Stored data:
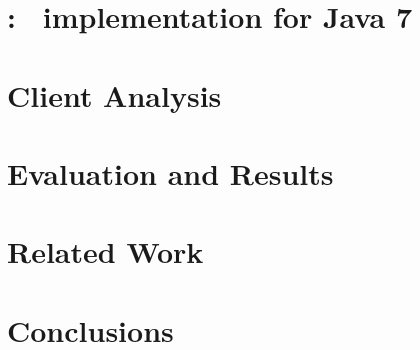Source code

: \section{\intraj: \intracfg\  implementation for Java 7}
\label{sec:implementation}


\section{Client Analysis}
\label{sec:analysis}


\section{Evaluation and Results}
\label{sec:evaluation_results}


\section{Related Work}
\label{sec:related_works}


\section{Conclusions}
\label{sec:conclusions}



% 
% 





% 
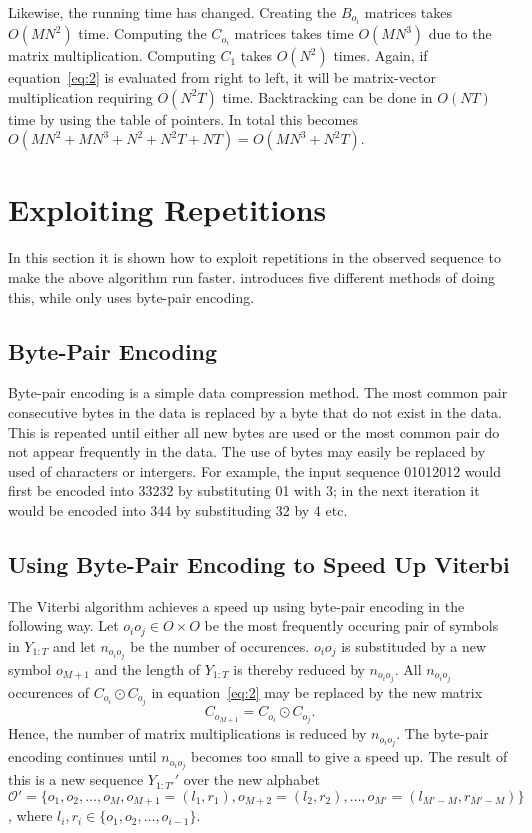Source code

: Likewise, the running time has changed. Creating the $B_{o_i}$ matrices takes
$O(M N^2)$ time. Computing the $C_{o_i}$ matrices takes time $O(M N^3)$ due to
the matrix multiplication. Computing $C_1$ takes $O(N^2)$ times. Again, if
equation~\eqref{eq:2} is evaluated from right to left, it will be matrix-vector
multiplication requiring $O(N^2 T)$ time. Backtracking can be done in $O(NT)$
time by using the table of pointers. In total this becomes $O(M N^2 + M N^3 +
N^2 + N^2 T + NT) = O(M N^3 + N^2 T)$.

\section{Exploiting Repetitions}
\label{sec:expl-repet}

In this section it is shown how to exploit repetitions in the observed sequence
to make the above algorithm run faster. \citet{lifshits2009speeding} introduces
five different methods of doing this, while \citet{sand2013ziphmmlib} only uses
byte-pair encoding.

\subsection{Byte-Pair Encoding}

Byte-pair encoding is a simple data compression method. The most common pair
consecutive bytes in the data is replaced by a byte that do not exist in the
data. This is repeated until either all new bytes are used or the most common
pair do not appear frequently in the data. The use of bytes may easily be
replaced by used of characters or intergers. For example, the input sequence
01012012 would first be encoded into 33232 by substituting 01 with 3; in the
next iteration it would be encoded into 344 by substituding 32 by 4 etc.

\subsection{Using Byte-Pair Encoding to Speed Up Viterbi}

The Viterbi algorithm achieves a speed up using byte-pair encoding in the
following way. Let $o_i o_j \in O \times O$ be the most frequently occuring
pair of symbols in $Y_{1:T}$ and let $n_{o_i o_j}$ be the number of
occurences. $o_i o_j$ is substituded by a new symbol $o_{M + 1}$ and the length
of $Y_{1:T}$ is thereby reduced by $n_{o_i o_j}$. All $n_{o_i o_j}$ occurences
of $C_{o_i} \odot C_{o_j}$ in equation~\eqref{eq:2} may be replaced by the new
matrix
\begin{equation*}
  C_{o_{M + 1}} = C_{o_i} \odot C_{o_j}.
\end{equation*}
Hence, the number of matrix multiplications is reduced by $n_{o_i o_j}$. The
byte-pair encoding continues until $n_{o_i o_j}$ becomes too small to give a
speed up.  The result of this is a new sequence
$Y_{1:T'}'$ over the new alphabet
$\mathcal{O}' = \{o_1, o_2, \dots, o_M, o_{M + 1} = (l_1, r_1), o_{M + 2} =
(l_2, r_2), \dots, o_{M'} = (l_{M' - M}, r_{M' - M}) \}$,
where $l_i, r_i \in \{ o_1, o_2, \dots, o_{i - 1} \}$.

**Requirement**
Of the lines above, output exactly those from the line bearing "N^3)$ due to" through the line bearing "will be matrix-vector", inclusive.

**Task result**
$O(M N^2)$ time. Computing the $C_{o_i}$ matrices takes time $O(M N^3)$ due to
the matrix multiplication. Computing $C_1$ takes $O(N^2)$ times. Again, if
equation~\eqref{eq:2} is evaluated from right to left, it will be matrix-vector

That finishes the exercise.